My rating: 4 of 5 stars
GMO remote control (RC) operator saves humanity. About 150 thousand words or a 12 and a half hour read.
It’s a page turner, captivating writing, well orchestrated plot. I liked the extended use of the Anubis trope, implemented as some advanced civilization weighs humanity, and decides if humanity will live or die — reminds me a bit of the existing galactic alliances and interactions with soul advisors. Will’s RC abilities somewhat mimics what you’d expect an AI to be able to do, so that was nice. That’s all the good I have to say about, and is why I gave it a whole four stars.
The high tech was limited to space travel, some weapons and genetic technology. The “robots” in it were made stupid by some fictional “brache’s limit”, so most seemed to have about as much processing power as a thermostat. The most cognitively advanced robot was the self-driving bus that dropped off the main character, in the first couple of chapters. After that the agency of robots in the book rapidly deteriorated. It seemed that as the book went on, the robots just got stupider.

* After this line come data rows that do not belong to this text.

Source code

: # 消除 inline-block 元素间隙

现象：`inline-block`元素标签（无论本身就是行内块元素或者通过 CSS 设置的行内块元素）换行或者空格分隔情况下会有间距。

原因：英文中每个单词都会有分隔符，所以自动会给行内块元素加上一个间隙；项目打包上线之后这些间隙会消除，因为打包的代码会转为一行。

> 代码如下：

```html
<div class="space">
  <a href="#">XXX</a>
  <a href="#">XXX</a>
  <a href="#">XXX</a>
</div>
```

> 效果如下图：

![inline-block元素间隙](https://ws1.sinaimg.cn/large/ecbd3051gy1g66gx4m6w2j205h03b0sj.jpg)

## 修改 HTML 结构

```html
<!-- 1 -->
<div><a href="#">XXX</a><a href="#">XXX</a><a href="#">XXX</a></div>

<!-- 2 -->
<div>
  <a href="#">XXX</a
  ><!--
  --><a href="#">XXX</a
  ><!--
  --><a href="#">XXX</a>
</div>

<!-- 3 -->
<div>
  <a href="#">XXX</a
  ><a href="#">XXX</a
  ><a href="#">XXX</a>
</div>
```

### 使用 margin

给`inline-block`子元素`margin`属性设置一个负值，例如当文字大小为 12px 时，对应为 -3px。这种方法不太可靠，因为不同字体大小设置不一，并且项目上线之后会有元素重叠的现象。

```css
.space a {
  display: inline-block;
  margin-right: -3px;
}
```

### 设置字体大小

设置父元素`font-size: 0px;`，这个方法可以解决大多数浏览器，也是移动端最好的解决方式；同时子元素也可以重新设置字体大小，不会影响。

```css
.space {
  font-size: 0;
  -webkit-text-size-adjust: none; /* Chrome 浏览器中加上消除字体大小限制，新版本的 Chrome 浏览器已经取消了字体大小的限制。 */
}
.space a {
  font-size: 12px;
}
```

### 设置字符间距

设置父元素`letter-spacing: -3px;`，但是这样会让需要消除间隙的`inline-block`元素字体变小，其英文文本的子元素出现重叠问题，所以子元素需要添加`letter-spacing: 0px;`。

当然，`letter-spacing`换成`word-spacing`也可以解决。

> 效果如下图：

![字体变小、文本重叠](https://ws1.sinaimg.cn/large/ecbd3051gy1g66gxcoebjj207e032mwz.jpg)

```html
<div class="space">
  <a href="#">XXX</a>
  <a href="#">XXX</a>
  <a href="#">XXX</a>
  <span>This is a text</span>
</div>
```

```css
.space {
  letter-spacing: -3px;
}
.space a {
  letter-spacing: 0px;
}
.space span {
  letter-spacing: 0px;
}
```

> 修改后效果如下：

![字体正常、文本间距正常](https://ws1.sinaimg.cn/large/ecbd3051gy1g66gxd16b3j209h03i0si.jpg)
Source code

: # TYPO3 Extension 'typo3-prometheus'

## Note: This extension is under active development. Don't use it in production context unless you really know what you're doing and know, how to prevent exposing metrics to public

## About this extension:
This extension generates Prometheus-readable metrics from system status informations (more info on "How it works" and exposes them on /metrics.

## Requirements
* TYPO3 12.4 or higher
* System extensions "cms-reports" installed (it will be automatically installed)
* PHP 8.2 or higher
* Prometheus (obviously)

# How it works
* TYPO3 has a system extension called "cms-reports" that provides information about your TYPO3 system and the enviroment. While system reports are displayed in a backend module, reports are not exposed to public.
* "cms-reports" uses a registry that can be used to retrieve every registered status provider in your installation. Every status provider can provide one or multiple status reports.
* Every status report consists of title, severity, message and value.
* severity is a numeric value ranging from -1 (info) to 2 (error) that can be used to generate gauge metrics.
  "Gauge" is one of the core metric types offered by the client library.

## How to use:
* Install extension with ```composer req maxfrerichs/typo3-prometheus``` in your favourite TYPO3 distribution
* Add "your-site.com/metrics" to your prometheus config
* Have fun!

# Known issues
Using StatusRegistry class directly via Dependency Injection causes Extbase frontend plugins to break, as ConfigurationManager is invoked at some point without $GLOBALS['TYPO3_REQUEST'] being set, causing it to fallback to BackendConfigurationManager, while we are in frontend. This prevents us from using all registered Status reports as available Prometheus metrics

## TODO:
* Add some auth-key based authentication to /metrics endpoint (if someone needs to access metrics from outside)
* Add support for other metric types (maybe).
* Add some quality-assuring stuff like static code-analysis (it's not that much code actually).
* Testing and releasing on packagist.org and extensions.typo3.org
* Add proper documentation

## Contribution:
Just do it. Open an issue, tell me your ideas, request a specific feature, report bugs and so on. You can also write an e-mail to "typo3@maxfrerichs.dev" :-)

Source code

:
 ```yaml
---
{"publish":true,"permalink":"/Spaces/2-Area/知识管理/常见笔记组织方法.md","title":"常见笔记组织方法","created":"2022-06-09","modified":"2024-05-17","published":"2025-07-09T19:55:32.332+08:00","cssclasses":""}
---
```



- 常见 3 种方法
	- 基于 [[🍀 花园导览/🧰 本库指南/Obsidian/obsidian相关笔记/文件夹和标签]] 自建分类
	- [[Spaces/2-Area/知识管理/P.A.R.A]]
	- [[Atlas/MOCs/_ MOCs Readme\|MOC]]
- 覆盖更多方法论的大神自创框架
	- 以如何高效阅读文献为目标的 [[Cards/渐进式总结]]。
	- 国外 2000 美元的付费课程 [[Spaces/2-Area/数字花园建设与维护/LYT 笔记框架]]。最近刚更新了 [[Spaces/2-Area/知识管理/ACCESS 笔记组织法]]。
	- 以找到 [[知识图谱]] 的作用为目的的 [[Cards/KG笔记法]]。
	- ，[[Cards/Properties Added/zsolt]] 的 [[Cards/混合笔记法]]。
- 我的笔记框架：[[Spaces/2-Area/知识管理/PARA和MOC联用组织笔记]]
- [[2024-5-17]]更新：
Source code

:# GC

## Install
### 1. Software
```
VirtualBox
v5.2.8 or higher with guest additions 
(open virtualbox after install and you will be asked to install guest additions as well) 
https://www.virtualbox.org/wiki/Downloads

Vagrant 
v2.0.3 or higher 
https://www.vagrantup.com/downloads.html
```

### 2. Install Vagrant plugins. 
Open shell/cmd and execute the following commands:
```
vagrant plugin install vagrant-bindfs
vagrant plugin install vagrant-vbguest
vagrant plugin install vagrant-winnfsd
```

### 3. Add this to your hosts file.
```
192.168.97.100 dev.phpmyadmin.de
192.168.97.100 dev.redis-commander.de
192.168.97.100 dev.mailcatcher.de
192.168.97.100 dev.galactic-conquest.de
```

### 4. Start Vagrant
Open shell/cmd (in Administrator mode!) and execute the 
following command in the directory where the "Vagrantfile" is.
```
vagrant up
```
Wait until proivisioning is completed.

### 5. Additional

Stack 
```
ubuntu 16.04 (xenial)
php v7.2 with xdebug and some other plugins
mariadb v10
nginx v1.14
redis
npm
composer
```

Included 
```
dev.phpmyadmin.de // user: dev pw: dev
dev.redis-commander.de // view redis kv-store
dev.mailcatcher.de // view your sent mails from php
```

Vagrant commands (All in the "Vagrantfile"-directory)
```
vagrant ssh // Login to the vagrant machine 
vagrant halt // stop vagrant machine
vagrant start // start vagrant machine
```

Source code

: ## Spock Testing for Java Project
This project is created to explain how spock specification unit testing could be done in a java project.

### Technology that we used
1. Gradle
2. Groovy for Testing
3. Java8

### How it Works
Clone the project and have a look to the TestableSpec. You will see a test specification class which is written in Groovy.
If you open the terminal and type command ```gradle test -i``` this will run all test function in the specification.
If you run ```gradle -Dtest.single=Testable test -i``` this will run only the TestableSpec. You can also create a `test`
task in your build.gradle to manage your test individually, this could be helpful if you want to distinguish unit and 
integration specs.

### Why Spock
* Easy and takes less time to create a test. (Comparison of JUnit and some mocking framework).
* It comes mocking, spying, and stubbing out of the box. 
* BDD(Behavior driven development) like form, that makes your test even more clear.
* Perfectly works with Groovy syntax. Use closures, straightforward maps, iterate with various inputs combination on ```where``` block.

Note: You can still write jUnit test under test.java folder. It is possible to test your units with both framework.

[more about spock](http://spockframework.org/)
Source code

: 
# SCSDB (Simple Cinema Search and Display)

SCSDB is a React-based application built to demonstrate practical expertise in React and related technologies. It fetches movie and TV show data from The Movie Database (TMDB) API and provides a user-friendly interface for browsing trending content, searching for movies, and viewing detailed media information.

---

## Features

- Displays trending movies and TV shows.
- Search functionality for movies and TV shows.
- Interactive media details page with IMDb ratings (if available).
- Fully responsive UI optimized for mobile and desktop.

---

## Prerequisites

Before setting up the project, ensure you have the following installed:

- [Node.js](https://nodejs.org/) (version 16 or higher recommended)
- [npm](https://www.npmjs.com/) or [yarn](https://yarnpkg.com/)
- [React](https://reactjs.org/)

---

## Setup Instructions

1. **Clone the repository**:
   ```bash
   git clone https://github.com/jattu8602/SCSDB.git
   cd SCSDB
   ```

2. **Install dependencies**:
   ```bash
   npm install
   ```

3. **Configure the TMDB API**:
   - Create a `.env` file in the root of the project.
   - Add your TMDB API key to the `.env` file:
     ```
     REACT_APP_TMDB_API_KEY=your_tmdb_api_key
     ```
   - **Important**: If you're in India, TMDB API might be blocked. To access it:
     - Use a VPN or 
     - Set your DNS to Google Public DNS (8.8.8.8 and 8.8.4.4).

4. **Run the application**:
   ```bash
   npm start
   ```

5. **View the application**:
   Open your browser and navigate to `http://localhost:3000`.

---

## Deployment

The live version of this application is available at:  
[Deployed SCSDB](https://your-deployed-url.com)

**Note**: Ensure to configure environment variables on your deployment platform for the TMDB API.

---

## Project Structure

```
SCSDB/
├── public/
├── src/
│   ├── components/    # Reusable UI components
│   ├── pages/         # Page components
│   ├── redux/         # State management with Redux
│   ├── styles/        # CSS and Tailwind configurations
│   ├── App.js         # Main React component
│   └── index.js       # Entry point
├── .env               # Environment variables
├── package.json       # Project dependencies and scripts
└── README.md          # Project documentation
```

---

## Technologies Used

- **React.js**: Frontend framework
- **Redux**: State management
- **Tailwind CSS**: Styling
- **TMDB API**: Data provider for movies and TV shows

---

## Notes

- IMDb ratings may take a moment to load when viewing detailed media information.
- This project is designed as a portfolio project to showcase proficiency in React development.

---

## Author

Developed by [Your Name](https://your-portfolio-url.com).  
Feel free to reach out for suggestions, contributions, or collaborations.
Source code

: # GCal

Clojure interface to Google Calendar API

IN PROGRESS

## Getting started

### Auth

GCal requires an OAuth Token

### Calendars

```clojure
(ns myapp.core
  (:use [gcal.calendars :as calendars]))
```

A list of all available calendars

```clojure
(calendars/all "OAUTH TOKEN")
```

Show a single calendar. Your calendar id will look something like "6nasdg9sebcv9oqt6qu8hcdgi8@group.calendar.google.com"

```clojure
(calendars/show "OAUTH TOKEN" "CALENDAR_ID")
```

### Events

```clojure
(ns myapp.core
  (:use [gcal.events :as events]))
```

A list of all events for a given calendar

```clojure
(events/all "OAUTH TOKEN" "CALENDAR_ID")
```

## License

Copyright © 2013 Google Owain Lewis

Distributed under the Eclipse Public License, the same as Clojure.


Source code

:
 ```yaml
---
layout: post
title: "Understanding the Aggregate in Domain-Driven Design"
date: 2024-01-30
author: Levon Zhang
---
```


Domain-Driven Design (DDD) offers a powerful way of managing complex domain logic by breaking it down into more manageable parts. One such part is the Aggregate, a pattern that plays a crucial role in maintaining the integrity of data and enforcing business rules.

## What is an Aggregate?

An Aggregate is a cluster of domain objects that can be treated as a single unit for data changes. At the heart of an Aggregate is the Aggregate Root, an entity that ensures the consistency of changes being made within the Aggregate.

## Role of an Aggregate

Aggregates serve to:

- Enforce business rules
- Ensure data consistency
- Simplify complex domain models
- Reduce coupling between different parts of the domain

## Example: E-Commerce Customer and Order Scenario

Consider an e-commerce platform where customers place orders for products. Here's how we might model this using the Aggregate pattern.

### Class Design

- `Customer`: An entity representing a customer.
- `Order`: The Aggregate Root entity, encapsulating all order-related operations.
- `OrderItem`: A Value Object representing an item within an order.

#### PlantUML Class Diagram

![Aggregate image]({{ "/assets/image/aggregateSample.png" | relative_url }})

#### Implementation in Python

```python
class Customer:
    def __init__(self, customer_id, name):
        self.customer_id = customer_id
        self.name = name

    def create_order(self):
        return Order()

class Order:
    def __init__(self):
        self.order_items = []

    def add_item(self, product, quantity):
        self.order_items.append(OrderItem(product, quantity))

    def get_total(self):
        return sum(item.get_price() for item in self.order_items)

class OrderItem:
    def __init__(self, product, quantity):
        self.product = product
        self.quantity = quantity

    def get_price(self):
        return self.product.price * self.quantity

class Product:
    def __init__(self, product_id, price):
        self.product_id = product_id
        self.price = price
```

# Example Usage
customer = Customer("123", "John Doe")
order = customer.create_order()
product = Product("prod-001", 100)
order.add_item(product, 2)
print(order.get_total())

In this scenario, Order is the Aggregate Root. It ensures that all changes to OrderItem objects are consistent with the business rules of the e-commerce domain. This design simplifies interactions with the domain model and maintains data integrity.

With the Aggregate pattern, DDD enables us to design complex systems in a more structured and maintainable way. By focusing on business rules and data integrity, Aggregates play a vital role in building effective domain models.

The main focus was genetics. Though there were highly restrictive GMO societies — where people needed to have permits to have children — they still had reproductive organs. All the humans and aliens in the book were surface dwellers.
My conclusion is that the author did no research on AI/robotics, nor did they do any research on (Grey) aliens. If I’d take a guess they started the idea for the book in the 90’s, because most of the AI’s weren’t much more sophisticated than the stuff we had back then (insect level intelligence). A modern day smartphone has more processing power than some of those robots. They have about as much dignity as a screwdriver.
I had a small hope, that maybe the main character Will, would become more of a robot, and thus make it worthwhile. But now, instead he became more water-sack, draining my like of the book further.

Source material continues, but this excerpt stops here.